-------- EXCERPTED DATA
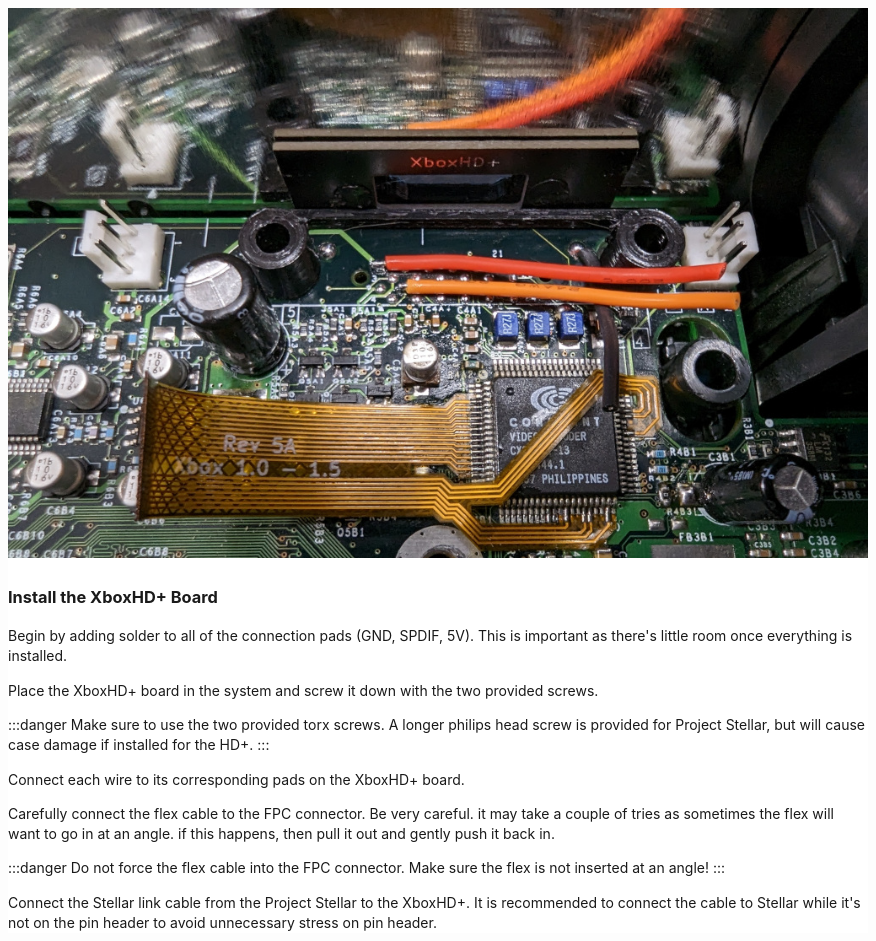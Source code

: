 ![Image of 3D printed Spacer](./images/Step5-Spacer_v2.jpg)

### Install the XboxHD+ Board
Begin by adding solder to all of the connection pads (GND, SPDIF, 5V). This is important as there's little room once everything is installed.

Place the XboxHD+ board in the system and screw it down with the two provided screws.

:::danger
Make sure to use the two provided torx screws. A longer philips head screw is provided for Project Stellar, but will cause case damage if installed for the HD+.
:::

Connect each wire to its corresponding pads on the XboxHD+ board.

Carefully connect the flex cable to the FPC connector. Be very careful. it may take a couple of tries as sometimes the flex will want to go in at an angle. if this happens, then pull it out and gently push it back in.

:::danger
Do not force the flex cable into the FPC connector. Make sure the flex is not inserted at an angle!
:::

Connect the Stellar link cable from the Project Stellar to the XboxHD+. It is recommended to connect the cable to Stellar while it's not on the pin header to avoid unnecessary stress on pin header.
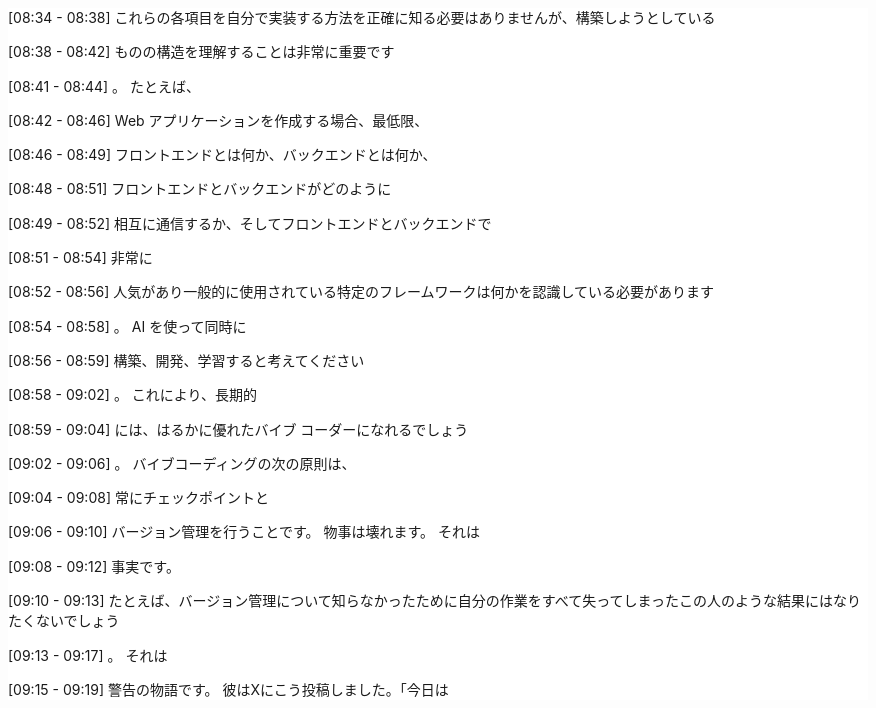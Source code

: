 [08:34 - 08:38]
これらの各項目を自分で実装する方法を正確に知る必要はありませんが、構築しようとしている

[08:38 - 08:42]
ものの構造を理解することは非常に重要です

[08:41 - 08:44]
。 たとえば、

[08:42 - 08:46]
Web アプリケーションを作成する場合、最低限、

[08:46 - 08:49]
フロントエンドとは何か、バックエンドとは何か、

[08:48 - 08:51]
フロントエンドとバックエンドがどのように

[08:49 - 08:52]
相互に通信するか、そしてフロントエンドとバックエンドで

[08:51 - 08:54]
非常に

[08:52 - 08:56]
人気があり一般的に使用されている特定のフレームワークは何かを認識している必要があります

[08:54 - 08:58]
。  AI を使って同時に

[08:56 - 08:59]
構築、開発、学習すると考えてください

[08:58 - 09:02]
。 これにより、長期的

[08:59 - 09:04]
には、はるかに優れたバイブ コーダーになれるでしょう

[09:02 - 09:06]
。 バイブコーディングの次の原則は、

[09:04 - 09:08]
常にチェックポイントと

[09:06 - 09:10]
バージョン管理を行うことです。 物事は壊れます。 それは

[09:08 - 09:12]
事実です。

[09:10 - 09:13]
たとえば、バージョン管理について知らなかったために自分の作業をすべて失ってしまったこの人のような結果にはなりたくないでしょう

[09:13 - 09:17]
。 それは

[09:15 - 09:19]
警告の物語です。 彼はXにこう投稿しました。「今日は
----------------
WORK INSTRUCTION: Your task is to copy each line from the material above that includes the word "screws".

TASK RESULT:
Place the XboxHD+ board in the system and screw it down with the two provided screws.
Make sure to use the two provided torx screws. A longer philips head screw is provided for Project Stellar, but will cause case damage if installed for the HD+.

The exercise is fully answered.